This past Thursday (December 11, 2014), John Romero made a post on Twitter about this day marking the 21 year anniversary of the seminal release of Doom. This was the first person shooter that not only solidified the genre, but also permeated the industry and influenced it for the years to come. The impact that this game had and its commercial success is nigh impossible for anyone to deny, even today.
Romero’s post also linked to a zipped folder on a file sharing website that contains a collection of previously unseen development art that never made it into the final release of Doom. For those who fancy themselves to be video game historians in a certain capacity, this may not be such a surprise from the outset. Doom underwent many changes and even led to one of the core ID Software team members (Tom Hall) leaving due to the game’s dark nature and graphic violence.

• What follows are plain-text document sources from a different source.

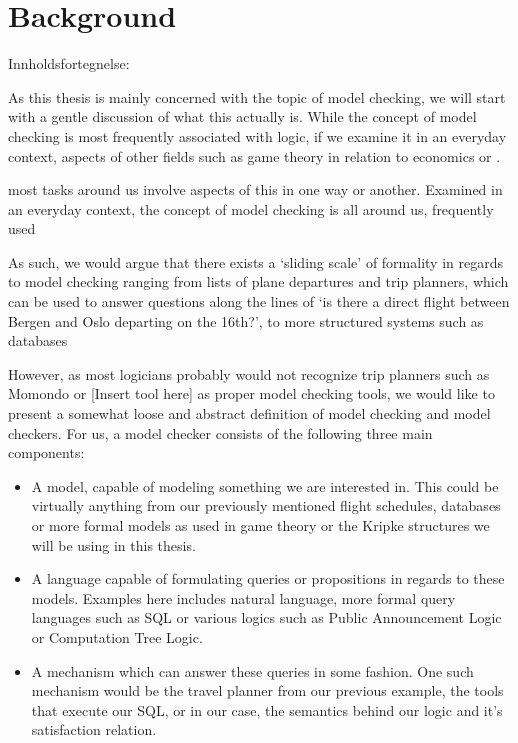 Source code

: \section{Background}\label{sec:back}

Innholdsfortegnelse:


As this thesis is mainly concerned with the topic of model checking, we will start with a gentle discussion of what this actually is. While the concept of model checking is most frequently associated with logic, if we examine it in an everyday context, aspects of other fields such as game theory in relation to economics or .


 most tasks around us involve aspects of this in one way or another. 
Examined in an everyday context, the concept of model checking is all around us, frequently used 

As such, we would argue that there exists a `sliding scale' of formality in regards to model checking ranging from lists of plane departures and trip planners, which can be used to answer questions along the lines of `is there a direct flight between Bergen and Oslo departing on the 16th?', to more structured systems such as databases 

However, as most logicians probably would not recognize trip planners such as Momondo or [Insert tool here] as proper model checking tools, we would like to present a somewhat loose and abstract definition of model checking and model checkers. For us, a model checker consists of the following three main components:

	\begin{itemize}
		\item{A model, capable of modeling something we are interested in. This could be virtually anything from our previously mentioned flight schedules, databases or more formal models as used in game theory or the Kripke structures we will be using in this thesis.}
		\item{A language capable of formulating queries or propositions in regards to these models. Examples here includes natural language, more formal query languages such as SQL or various logics such as Public Announcement Logic or Computation Tree Logic.}
		\item{A mechanism which can answer these queries in some fashion. One such mechanism would be the travel planner from our previous example, the tools that execute our SQL, or in our case, the semantics behind our logic and it's satisfaction relation. }
	\end{itemize}
	
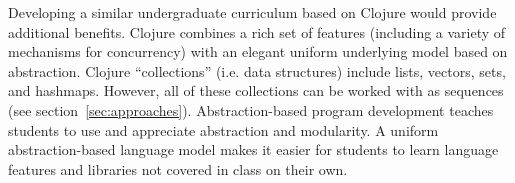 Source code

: \documentclass[submission,copyright,creativecommons]{eptcs}
\newcommand{\allcomments}[1]{{#1}}
\newcommand{\elenacomment}[1]{{\bf \textcolor{ForestGreen}{\allcomments{{#1}}}}}
\newcommand{\stephencomment}[1]{{\bf \color{StephensBlue}{\allcomments{{#1}}}}} %
\newcommand{\joecomment}[1]{{\bf \color{JoesGold}{\allcomments{{#1}}}}}
\begin{document}
Developing a similar undergraduate curriculum based on Clojure would provide additional benefits. 
Clojure combines a rich set of features (including a variety of mechanisms for concurrency) with an elegant uniform underlying model based on abstraction. Clojure ``collections'' (i.e. data structures) include lists, vectors, sets, and hashmaps. However, 
all of these collections can be worked with as sequences (see section~\ref{sec:approaches}). 
Abstraction-based program development teaches students to use and appreciate abstraction and modularity.%
A uniform abstraction-based language model makes it easier for students to learn language features and libraries not covered in class on their own. 
\end{document}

Doom went from being a story driven squad based first person with an interesting “helmet HUD” system to being what it is now. That, of course, is of no discredit to this milestone in video game history. With that, a few images show further evidence of the existence of different looking weapons, enemies, environment textures, sprite animations and other such development artworks.
However, the majority of this art never even made it into any of the prototypes of Doom. It is very possible to see, if you are familiar with this subject, how these images fall into the creative through line of progression of this historic game’s development cycle. At long last, avid gamers and fans can get an even closer look into the fascinating history of this title and the history of one of the industry’s most storied development companies.